Uncovering cancer vulnerabilities by machine learning prediction of synthetic lethality

Background: Synthetic lethality describes a genetic interaction between two perturbations, leading to cell death, whereas neither event alone has a significant effect on cell viability. This concept can be exploited to specifically target tumor cells. CRISPR viability screens have been widely employed to identify cancer vulnerabilities. However, an approach to systematically infer genetic interactions from viability screens is missing. Methods: Here we describe PAn-canceR Inferred Synthetic lethalities (PARIS), a machine learning approach to identify cancer vulnerabilities. PARIS predicts synthetic lethal (SL) interactions by combining CRISPR viability screens with genomics and transcriptomics data across hundreds of cancer cell lines profiled within the Cancer Dependency Map. Results: Using PARIS, we predicted 15 high confidence SL interactions within 549 DNA damage repair (DDR) genes. We show experimental validation of an SL interaction between the tumor suppressor CDKN2A, thymidine phosphorylase (TYMP) and the thymidylate synthase (TYMS), which may allow stratifying patients for treatment with TYMS inhibitors.
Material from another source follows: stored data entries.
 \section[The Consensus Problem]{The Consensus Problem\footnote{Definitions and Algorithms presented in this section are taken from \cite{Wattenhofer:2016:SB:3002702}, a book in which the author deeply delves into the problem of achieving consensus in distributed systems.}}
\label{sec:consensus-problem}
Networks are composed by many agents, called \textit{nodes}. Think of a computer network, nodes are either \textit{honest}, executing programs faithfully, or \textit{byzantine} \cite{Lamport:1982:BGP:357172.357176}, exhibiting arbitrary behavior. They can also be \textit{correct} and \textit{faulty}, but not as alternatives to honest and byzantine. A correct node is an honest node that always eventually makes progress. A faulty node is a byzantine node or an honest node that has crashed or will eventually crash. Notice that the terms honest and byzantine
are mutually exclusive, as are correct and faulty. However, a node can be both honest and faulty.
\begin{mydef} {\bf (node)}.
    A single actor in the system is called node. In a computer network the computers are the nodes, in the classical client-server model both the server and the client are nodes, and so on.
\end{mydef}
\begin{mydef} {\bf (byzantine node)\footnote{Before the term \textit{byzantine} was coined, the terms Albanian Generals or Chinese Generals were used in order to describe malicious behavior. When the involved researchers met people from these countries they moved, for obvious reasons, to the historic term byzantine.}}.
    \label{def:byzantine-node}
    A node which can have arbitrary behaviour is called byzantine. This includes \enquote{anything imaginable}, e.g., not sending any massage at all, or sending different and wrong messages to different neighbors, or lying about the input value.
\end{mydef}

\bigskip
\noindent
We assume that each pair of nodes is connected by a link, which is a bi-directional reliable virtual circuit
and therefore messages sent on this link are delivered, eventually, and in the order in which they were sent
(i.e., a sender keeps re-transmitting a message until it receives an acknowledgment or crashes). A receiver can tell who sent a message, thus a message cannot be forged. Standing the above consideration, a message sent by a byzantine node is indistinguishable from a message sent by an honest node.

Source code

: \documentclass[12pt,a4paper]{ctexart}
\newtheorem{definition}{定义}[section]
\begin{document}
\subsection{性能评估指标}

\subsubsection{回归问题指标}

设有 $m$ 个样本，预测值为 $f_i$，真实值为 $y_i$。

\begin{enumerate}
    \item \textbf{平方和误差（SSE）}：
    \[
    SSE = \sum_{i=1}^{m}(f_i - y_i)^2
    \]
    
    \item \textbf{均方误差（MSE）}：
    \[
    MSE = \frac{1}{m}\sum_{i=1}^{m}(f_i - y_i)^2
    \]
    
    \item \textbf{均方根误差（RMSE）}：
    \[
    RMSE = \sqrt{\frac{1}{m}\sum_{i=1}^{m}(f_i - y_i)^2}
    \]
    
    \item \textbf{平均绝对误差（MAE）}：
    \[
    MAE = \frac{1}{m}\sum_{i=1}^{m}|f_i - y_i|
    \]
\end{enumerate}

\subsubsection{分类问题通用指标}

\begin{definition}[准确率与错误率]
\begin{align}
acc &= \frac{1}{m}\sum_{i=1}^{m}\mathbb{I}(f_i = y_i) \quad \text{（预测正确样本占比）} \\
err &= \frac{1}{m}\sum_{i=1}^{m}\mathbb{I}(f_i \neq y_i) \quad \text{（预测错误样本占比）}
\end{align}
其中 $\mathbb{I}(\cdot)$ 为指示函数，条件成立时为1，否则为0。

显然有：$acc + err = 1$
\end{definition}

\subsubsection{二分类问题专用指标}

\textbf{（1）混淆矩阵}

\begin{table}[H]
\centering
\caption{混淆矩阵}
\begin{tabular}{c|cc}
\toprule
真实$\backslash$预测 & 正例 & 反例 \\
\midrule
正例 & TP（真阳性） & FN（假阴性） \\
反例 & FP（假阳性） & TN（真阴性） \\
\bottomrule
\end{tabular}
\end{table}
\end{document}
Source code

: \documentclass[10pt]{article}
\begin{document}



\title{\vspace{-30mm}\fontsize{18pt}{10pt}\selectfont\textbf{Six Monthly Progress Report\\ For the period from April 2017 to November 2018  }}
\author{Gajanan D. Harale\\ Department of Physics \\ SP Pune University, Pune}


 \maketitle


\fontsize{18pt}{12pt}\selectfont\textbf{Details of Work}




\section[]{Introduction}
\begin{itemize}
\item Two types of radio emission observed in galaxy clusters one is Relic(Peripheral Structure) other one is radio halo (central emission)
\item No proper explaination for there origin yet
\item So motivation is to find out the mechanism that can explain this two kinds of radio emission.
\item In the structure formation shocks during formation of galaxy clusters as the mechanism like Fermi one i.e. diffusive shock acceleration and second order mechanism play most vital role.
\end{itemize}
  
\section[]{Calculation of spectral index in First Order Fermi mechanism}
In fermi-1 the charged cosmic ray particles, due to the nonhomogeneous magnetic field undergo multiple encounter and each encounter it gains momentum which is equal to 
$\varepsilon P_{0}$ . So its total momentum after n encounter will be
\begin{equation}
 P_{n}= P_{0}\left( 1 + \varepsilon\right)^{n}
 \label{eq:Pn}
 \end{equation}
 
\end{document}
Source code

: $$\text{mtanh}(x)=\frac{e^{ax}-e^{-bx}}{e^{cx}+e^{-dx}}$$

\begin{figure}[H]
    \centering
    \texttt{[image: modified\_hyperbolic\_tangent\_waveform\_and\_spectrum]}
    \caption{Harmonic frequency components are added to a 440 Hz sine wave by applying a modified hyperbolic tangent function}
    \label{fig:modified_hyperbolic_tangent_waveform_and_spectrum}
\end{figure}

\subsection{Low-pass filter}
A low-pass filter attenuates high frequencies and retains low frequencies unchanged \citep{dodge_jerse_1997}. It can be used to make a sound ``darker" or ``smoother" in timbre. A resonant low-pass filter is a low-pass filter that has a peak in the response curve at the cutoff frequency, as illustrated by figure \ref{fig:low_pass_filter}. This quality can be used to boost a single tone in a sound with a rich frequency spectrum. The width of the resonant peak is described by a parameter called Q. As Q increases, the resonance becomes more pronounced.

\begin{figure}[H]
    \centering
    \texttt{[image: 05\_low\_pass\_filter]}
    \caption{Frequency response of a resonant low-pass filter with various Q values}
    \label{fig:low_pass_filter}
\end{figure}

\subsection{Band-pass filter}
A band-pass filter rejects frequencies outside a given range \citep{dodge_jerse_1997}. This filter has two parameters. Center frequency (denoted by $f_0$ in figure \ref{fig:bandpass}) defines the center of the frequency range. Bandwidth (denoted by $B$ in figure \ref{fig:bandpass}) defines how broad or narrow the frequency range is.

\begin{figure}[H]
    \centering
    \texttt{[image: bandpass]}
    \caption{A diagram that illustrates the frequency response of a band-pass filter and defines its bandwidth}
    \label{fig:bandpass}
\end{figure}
Using genome-wide mapping of SL interactions for DDR genes, we unraveled a dependency between the aldehyde dehydrogenase ALDH2 and the BRCA-interacting protein BRIP1. Our results suggest BRIP1 as a potential therapeutic target in similar to 30% of all tumors, which express low levels of ALDH2. Conclusions: PARIS is an unbiased, scalable and easy to adapt platform to identify SL interactions that should aid in improving cancer therapy with increased availability of cancer genomics data.

Automated summary

PARIS is a machine learning approach that predicts synthetic lethal interactions by combining CRISPR viability screens with genomics and transcriptomics data. The method identified 15 high confidence synthetic lethal interactions within DNA damage repair genes, with potential therapeutic targets such as BRIP1 in tumors expressing low levels of ALDH2. The platform shows promise in improving cancer therapy with the increasing availability of cancer genomics data.